Is there a simple and efficient solution to determine the top n elements of a Scala Iterable? I mean something like
iter.toList.sortBy(_.myAttr).take(2)
For small values of n
and large lists, getting the top n
elements can be implemented by picking out the max element n
times:
def top[T](n:Int, iter:Iterable[T])(implicit ord: Ordering[T]): Iterable[T] = {
def partitionMax(acc: Iterable[T], it: Iterable[T]): Iterable[T] = {
val max = it.max(ord)
val (nextElems, rest) = it.partition(ord.gteq(_, max))
val maxElems = acc ++ nextElems
if (maxElems.size >= n || rest.isEmpty) maxElems.take(n)

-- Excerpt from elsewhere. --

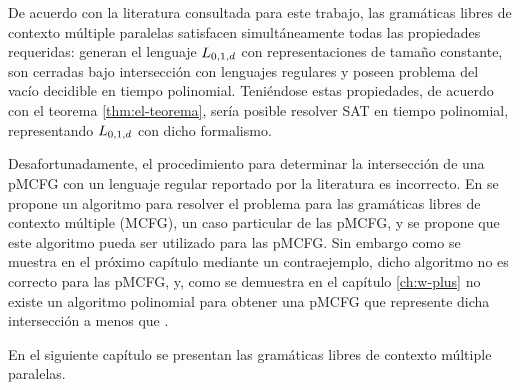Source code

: De acuerdo con la literatura consultada para este trabajo, las gramáticas libres de contexto múltiple paralelas satisfacen simultáneamente todas las propiedades requeridas: generan el lenguaje $\repeatlang$ con representaciones de tamaño constante, son cerradas bajo intersección con lenguajes regulares y poseen problema del vacío decidible en tiempo polinomial. Teniéndose estas propiedades, de acuerdo con el teorema \ref{thm:el-teorema}, sería posible resolver SAT en tiempo polinomial, representando $\repeatlang$ con dicho formalismo.

Desafortunadamente, el procedimiento para determinar la intersección de una pMCFG con un lenguaje regular reportado por la literatura es incorrecto. En \cite{Seki1991OnMC} se propone un algoritmo para resolver el problema para las gramáticas libres de contexto múltiple (MCFG), un caso particular de las pMCFG, y se propone que este algoritmo pueda ser utilizado para las pMCFG. Sin embargo como se muestra en el próximo capítulo mediante un contraejemplo, dicho algoritmo no es correcto para las pMCFG, y, como se demuestra en el capítulo \ref{ch:w-plus} no existe un algoritmo polinomial para obtener una pMCFG que represente dicha intersección a menos que \pnp.

En el siguiente capítulo se presentan las gramáticas libres de contexto múltiple paralelas.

else partitionMax(maxElems, rest)
}
if (iter.isEmpty) iter.take(0)
else partitionMax(iter.take(0), iter)
}
This does not sort the entire list and takes an Ordering
. I believe every method I call in partitionMax
is O(list size) and I only expect to call it n
times at most, so the overall efficiency for small n
will be proportional to the size of the iterator.
scala> top(5, List.range(1,1000000))
res13: Iterable[Int] = List(999999, 999998, 999997, 999996, 999995)
scala> top(5, List.range(1,1000000))(Ordering[Int].on(- _))
res14: Iterable[Int] = List(1, 2, 3, 4, 5)
You could also add a branch for when n
gets close to size of the iterable, and switch to iter.toList.sortBy(_.myAttr).take(n)
.
It does not return the type of collection provided, but you can look at How do I apply the enrich-my-library pattern to Scala collections? if this is a requirement.